As evidence mounts of abuse and summary execution of prisoners , The Observer witnesses an extraordinary meeting between a Sunni rebel leader and his Alawite captive in al-Bab, near Aleppo
First Lieutenant Darid Barakat sat on a foam mattress on the floor of a schoolhouse, men he once commanded alongside him, and his captors standing in a murky corridor outside.
There were 30 or so men held in the room – in what passes for a prisoner of war facility in a rebel-controlled part of Syria. Barakat and two others, both officers like him, were members of the Alawite sect. Another officer was a Shia, and the rest were all soldiers – and Sunnis – like the rebels now holding them.

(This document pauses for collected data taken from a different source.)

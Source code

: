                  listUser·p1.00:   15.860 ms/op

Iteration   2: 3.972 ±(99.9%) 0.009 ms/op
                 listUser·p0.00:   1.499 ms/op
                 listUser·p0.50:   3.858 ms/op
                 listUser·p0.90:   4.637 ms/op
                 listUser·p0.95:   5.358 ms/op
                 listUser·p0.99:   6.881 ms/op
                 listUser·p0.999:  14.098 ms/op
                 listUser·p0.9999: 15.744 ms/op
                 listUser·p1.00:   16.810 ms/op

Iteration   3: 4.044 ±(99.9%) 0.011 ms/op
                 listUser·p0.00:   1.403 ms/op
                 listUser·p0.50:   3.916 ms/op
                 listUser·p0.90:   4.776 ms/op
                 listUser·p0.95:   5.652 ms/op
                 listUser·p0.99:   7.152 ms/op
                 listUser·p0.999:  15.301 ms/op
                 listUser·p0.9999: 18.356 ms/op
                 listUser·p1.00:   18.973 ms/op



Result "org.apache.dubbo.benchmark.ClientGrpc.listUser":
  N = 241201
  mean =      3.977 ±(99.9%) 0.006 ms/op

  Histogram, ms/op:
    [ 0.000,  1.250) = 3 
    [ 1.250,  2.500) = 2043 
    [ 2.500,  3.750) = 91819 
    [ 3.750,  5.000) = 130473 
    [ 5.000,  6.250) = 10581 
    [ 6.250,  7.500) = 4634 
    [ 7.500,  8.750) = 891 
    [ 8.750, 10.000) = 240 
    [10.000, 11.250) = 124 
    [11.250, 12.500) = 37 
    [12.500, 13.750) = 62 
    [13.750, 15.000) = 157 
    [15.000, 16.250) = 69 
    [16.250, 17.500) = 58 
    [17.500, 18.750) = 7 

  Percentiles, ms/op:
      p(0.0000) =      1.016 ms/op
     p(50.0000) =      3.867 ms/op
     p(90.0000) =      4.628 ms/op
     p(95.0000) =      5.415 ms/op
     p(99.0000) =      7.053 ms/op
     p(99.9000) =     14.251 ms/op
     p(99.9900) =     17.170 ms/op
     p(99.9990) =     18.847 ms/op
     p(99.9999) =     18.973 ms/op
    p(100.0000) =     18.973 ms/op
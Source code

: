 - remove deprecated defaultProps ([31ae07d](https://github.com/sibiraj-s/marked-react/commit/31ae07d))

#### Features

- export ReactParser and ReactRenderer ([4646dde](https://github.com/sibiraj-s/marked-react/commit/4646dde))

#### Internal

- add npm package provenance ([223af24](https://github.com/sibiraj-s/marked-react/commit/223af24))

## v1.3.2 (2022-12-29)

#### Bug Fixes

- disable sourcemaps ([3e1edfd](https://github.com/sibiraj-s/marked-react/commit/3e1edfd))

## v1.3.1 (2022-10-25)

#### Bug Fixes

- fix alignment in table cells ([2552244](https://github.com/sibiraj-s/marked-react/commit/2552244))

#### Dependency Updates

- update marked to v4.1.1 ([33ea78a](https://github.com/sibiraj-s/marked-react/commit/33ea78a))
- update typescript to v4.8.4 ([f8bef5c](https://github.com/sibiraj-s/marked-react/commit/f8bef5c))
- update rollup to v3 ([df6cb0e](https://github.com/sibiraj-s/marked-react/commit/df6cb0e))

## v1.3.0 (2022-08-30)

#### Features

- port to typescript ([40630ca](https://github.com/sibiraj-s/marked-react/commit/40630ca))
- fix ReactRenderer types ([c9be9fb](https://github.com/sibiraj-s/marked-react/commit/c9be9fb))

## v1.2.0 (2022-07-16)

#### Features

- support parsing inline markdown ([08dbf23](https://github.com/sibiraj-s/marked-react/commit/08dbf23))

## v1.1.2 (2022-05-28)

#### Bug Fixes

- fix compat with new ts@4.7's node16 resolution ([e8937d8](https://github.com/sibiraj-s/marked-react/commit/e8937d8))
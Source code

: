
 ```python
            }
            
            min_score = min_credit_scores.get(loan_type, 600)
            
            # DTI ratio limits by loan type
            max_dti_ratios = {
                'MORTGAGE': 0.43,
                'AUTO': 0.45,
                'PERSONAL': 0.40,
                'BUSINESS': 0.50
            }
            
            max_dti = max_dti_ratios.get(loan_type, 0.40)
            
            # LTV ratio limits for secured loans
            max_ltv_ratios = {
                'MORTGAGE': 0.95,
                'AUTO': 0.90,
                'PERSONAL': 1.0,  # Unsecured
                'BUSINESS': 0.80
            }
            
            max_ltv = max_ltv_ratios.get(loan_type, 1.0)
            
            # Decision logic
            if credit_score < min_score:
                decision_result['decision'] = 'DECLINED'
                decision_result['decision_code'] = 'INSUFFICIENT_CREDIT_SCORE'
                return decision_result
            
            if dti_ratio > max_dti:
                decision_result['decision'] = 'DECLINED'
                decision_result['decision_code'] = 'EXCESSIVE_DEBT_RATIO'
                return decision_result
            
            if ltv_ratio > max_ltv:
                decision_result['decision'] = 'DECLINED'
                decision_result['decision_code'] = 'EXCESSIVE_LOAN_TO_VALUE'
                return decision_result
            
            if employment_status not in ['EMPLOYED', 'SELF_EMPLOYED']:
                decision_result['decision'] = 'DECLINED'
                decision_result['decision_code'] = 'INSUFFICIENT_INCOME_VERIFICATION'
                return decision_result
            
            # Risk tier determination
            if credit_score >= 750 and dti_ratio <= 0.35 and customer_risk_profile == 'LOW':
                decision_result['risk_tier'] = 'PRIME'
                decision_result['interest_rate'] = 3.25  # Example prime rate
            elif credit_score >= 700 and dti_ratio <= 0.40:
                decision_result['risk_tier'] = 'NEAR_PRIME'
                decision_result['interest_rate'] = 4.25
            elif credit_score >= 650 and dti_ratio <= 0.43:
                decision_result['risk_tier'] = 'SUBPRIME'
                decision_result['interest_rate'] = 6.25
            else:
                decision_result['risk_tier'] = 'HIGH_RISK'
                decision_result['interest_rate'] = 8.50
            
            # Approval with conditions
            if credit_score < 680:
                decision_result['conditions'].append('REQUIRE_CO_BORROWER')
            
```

The prisoners had been there since late July, not long after a plan by the Free Syrian Army to bring its uprising to the heart of the country's second city, Aleppo, was put into action by the rebel force in the city of al-Bab. Until that point, the local guerrillas had not fired a shot in 18 months of uprising.
Barakat and some others had worked at the military security office in the heart of al-Bab, 30km north-east of Aleppo. With him in the makeshift jail were captives from the nearby political security building and from all other corners of the regime's extensive police state.
The battle to take al-Bab had been a rout; the once formidable stretch of state buildings were destroyed and the defeated men who once worked inside were now at the mercy of an enemy whom they had dreaded.